EverOS

June 16, 2026 · View on GitHub

Vision

Build an open-source Python memory framework where AI agents' long-term memory is plain Markdown files on the user's disk, not opaque rows in a hosted database.

Scope

In scope (v1):

  • Local deployment for personal agents or small teams
  • Conversation, workflow, agent-trace, file-knowledge → structured memory
  • Hybrid retrieval (BM25 + vector + scalar filter)
  • Cascade index sync (md edit → LanceDB sub-second)
  • Dual-track memory (user-track / agent-track)
  • Offline memory evolution (Foresight / AtomicFact / Profile / Skill)
  • CLI + HTTP API

Out of scope (v1, future v2):

  • Multi-tenant / group / community deployment (10K+ users)
  • End-to-cloud sync (planned for v2)
  • Distributed deployment / sharding

Design philosophy

1. Markdown as Source of Truth

delete all LanceDB / SQLite files → can rebuild from md
delete any md file               → memory is gone

User trust comes from physical visibility — the user can cat / vim / grep their own memory at any time.

2. Three-piece storage with clear job boundaries

ComponentRoleDoes NOT do
Markdown filesTruth source — entries, frontmatterSearch (grep is degraded fallback only)
SQLiteQueue, cascade audit log, sensitive data isolationVector / full-text
LanceDBVector ANN + BM25 + scalar filter, single-query hybridBe the source of truth (loss = rebuild from md)

3. Algorithm-orchestration separation

everalgo (a set of separate PyPI packages — everalgo-core / -boundary / -user-memory / -agent-memory / -rank, plus the optional -parser extra) holds the extraction algorithms (MemCell extraction, Episode generation, Profile evolution). EverOS calls everalgo via the PromptSlot interface; everalgo knows nothing about storage.

This boundary lets the same algorithm power both this open-source lightweight version and other product forms.

4. DDD layered architecture

entrypoints  →  service  →  memory  →  infra

                        component / core / config

Strict single-direction dependency, enforced by import-linter in CI.

Why src layout (src/everos/)

  • Standard PyPA project structure used when shipping to PyPI
  • Avoid namespace collision with system packages named memory, infra, etc.
  • Avoid accidental import of working-tree code in dev (PyPA recommendation)

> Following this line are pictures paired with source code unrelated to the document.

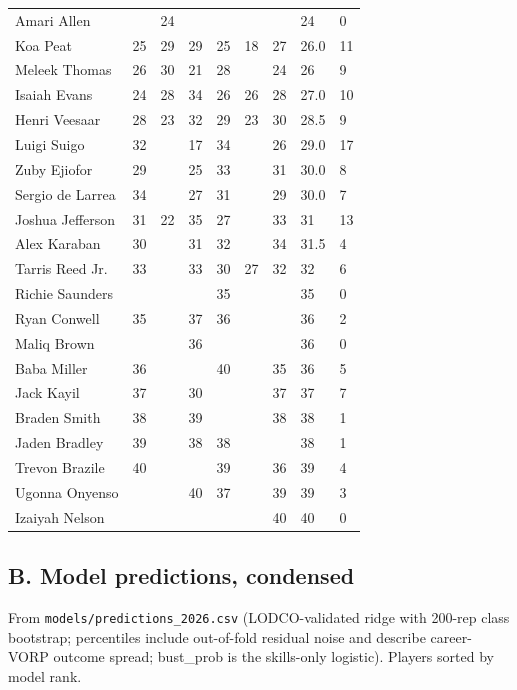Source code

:\documentclass[
  10pt,
]{article}
\begin{document}
{\begin{longtable}[]{@{}lllllllll@{}}
Amari Allen & & 24 & & & & & 24 & 0 \\
Koa Peat & 25 & 29 & 29 & 25 & 18 & 27 & 26.0 & 11 \\
Meleek Thomas & 26 & 30 & 21 & 28 & & 24 & 26 & 9 \\
Isaiah Evans & 24 & 28 & 34 & 26 & 26 & 28 & 27.0 & 10 \\
Henri Veesaar & 28 & 23 & 32 & 29 & 23 & 30 & 28.5 & 9 \\
Luigi Suigo & 32 & & 17 & 34 & & 26 & 29.0 & 17 \\
Zuby Ejiofor & 29 & & 25 & 33 & & 31 & 30.0 & 8 \\
Sergio de Larrea & 34 & & 27 & 31 & & 29 & 30.0 & 7 \\
Joshua Jefferson & 31 & 22 & 35 & 27 & & 33 & 31 & 13 \\
Alex Karaban & 30 & & 31 & 32 & & 34 & 31.5 & 4 \\
Tarris Reed Jr. & 33 & & 33 & 30 & 27 & 32 & 32 & 6 \\
Richie Saunders & & & & 35 & & & 35 & 0 \\
Ryan Conwell & 35 & & 37 & 36 & & & 36 & 2 \\
Maliq Brown & & & 36 & & & & 36 & 0 \\
Baba Miller & 36 & & & 40 & & 35 & 36 & 5 \\
Jack Kayil & 37 & & 30 & & & 37 & 37 & 7 \\
Braden Smith & 38 & & 39 & & & 38 & 38 & 1 \\
Jaden Bradley & 39 & & 38 & 38 & & & 38 & 1 \\
Trevon Brazile & 40 & & & 39 & & 36 & 39 & 4 \\
Ugonna Onyenso & & & 40 & 37 & & 39 & 39 & 3 \\
Izaiyah Nelson & & & & & & 40 & 40 & 0 \\
\end{longtable}
}

\subsection{B. Model predictions,
condensed}\label{b.-model-predictions-condensed}

From \texttt{models/predictions\_2026.csv} (LODCO-validated ridge with 200-rep
class bootstrap; percentiles include out-of-fold residual noise and describe
career-VORP outcome spread; bust\_prob is the skills-only logistic). Players
sorted by model rank.
\end{document}
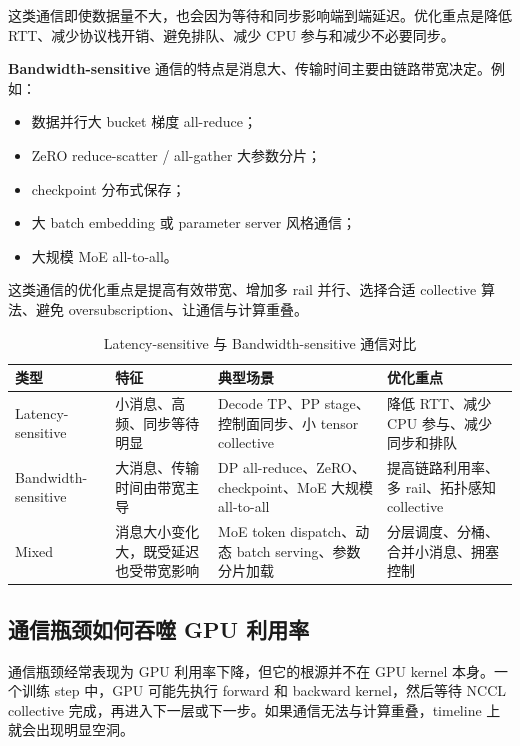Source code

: 这类通信即使数据量不大，也会因为等待和同步影响端到端延迟。优化重点是降低 RTT、减少协议栈开销、避免排队、减少 CPU 参与和减少不必要同步。

\textbf{Bandwidth-sensitive} 通信的特点是消息大、传输时间主要由链路带宽决定。例如：

\begin{itemize}
  \item 数据并行大 bucket 梯度 all-reduce；
  \item ZeRO reduce-scatter / all-gather 大参数分片；
  \item checkpoint 分布式保存；
  \item 大 batch embedding 或 parameter server 风格通信；
  \item 大规模 MoE all-to-all。
\end{itemize}

这类通信的优化重点是提高有效带宽、增加多 rail 并行、选择合适 collective 算法、避免 oversubscription、让通信与计算重叠。

\begin{table}[H]
  \centering
  \caption{Latency-sensitive 与 Bandwidth-sensitive 通信对比}
  \label{tab:latency-bandwidth-communication}
  \begin{tabular}{p{3.2cm}p{4.6cm}p{4.6cm}p{3.0cm}}
    \toprule
    类型 & 特征 & 典型场景 & 优化重点 \\
    \midrule
    Latency-sensitive & 小消息、高频、同步等待明显 & Decode TP、PP stage、控制面同步、小 tensor collective & 降低 RTT、减少 CPU 参与、减少同步和排队 \\
    Bandwidth-sensitive & 大消息、传输时间由带宽主导 & DP all-reduce、ZeRO、checkpoint、MoE 大规模 all-to-all & 提高链路利用率、多 rail、拓扑感知 collective \\
    Mixed & 消息大小变化大，既受延迟也受带宽影响 & MoE token dispatch、动态 batch serving、参数分片加载 & 分层调度、分桶、合并小消息、拥塞控制 \\
    \bottomrule
  \end{tabular}
\end{table}

\subsection{通信瓶颈如何吞噬 GPU 利用率}
\label{subsec:communication-bottleneck-gpu-utilization}

通信瓶颈经常表现为 GPU 利用率下降，但它的根源并不在 GPU kernel 本身。一个训练 step 中，GPU 可能先执行 forward 和 backward kernel，然后等待 NCCL collective 完成，再进入下一层或下一步。如果通信无法与计算重叠，timeline 上就会出现明显空洞。

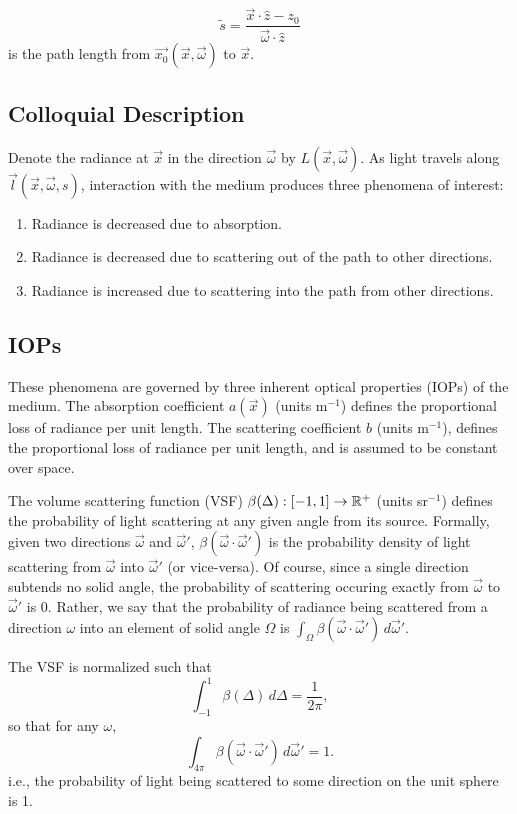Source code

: \begin{equation}
  \tilde{s} = \frac{\vec{x} \cdot \hat{z} - z_0}{\vec{\omega} \cdot \hat{z}}
\end{equation}
is the path length from $\vec{x_0}(\vec{x}, \vec{\omega})$ to $\vec{x}$.

\subsection{Colloquial Description}
Denote the radiance at $\vec{x}$ in the direction $\vec{\omega}$ by $L(\vec{x}, \vec{\omega})$.
As light travels along $\vec{l}(\vec{x}, \vec{\omega}, s)$, interaction with the
medium produces three phenomena of interest:
\begin{enumerate}
  \item Radiance is decreased due to absorption.
  \item Radiance is decreased due to scattering out of the path to other
    directions.
  \item Radiance is increased due to scattering into the path from other
      directions.
\end{enumerate}

\subsection{IOPs}
These phenomena are governed by three inherent optical properties (IOPs) of the
medium.
The absorption coefficient $a(\vec{x})$ (units m$^{-1}$) defines the
proportional loss of radiance per unit length.
The scattering coefficient $b$ (units m$^{-1}$), defines the proportional loss
of radiance per unit length, and is assumed to be constant over space.

The volume scattering function (VSF) $\beta(\Delta): [-1, 1] \to \mathbb{R}^+$ (units sr$^{-1}$) defines the probability of light scattering at any given angle from its source.
Formally, given two directions $\vec{\omega}$ and $\vec{\omega}'$, $\beta(\vec{\omega} \cdot \vec{\omega}')$ is the probability density of light scattering from $\vec{\omega}$ into $\vec{\omega}'$ (or vice-versa).
Of course, since a single direction subtends no solid angle, the probability of scattering occuring exactly from $\vec{\omega}$ to $\vec{\omega}'$ is 0.
Rather, we say that the probability of radiance being scattered from a direction $\omega$ into an element of solid angle $\Omega$ is $\int_\Omega \beta(\vec{\omega} \cdot \vec{\omega}')\, d\vec{\omega}'$.

The VSF is normalized such that
\begin{equation}
  \int_{-1}^1\beta(\Delta)\, d\Delta=\frac{1}{2\pi},
\end{equation}
so that for any $\omega$,
\begin{equation}
  \int_{4\pi}\beta(\vec{\omega}\cdot\vec{\omega}')\, d\vec{\omega}' = 1.
\end{equation}
i.e., the probability of light being scattered to some direction on the unit sphere is 1.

Comparable projects (where EverOS differs)

ProjectPositionDifference
mem0API-first memory servicemem0 stores in vector DB; we store in md files
LettaAgent OS w/ Core/Recall/ArchivalLetta uses Postgres; we use markdown filesystem
MemOSMulti-classification memoryMemOS targets enterprise; we target lightweight (single-user / small team)
memsearchmd-first search engineClosest to us; we add memory extraction (not just search)

Roadmap

  • v0.1 (MVP) — Phase 1 core loop: markdown + lancedb + cascade + episode extraction
  • v0.2 — Full extraction pipeline (workspace / agent / knowledge), evolution framework
  • v0.3 — Production hardening, full CLI, HTTP API, Obsidian demo
  • v1.0 — Stable API, PyPI release, comprehensive docs
  • v2 (future) — Edge-to-cloud sync via EverMe (separate project)

Status

Stable (v1.0.1) — Released on PyPI; the v1 API is stable. Development continues on dev toward v1.1.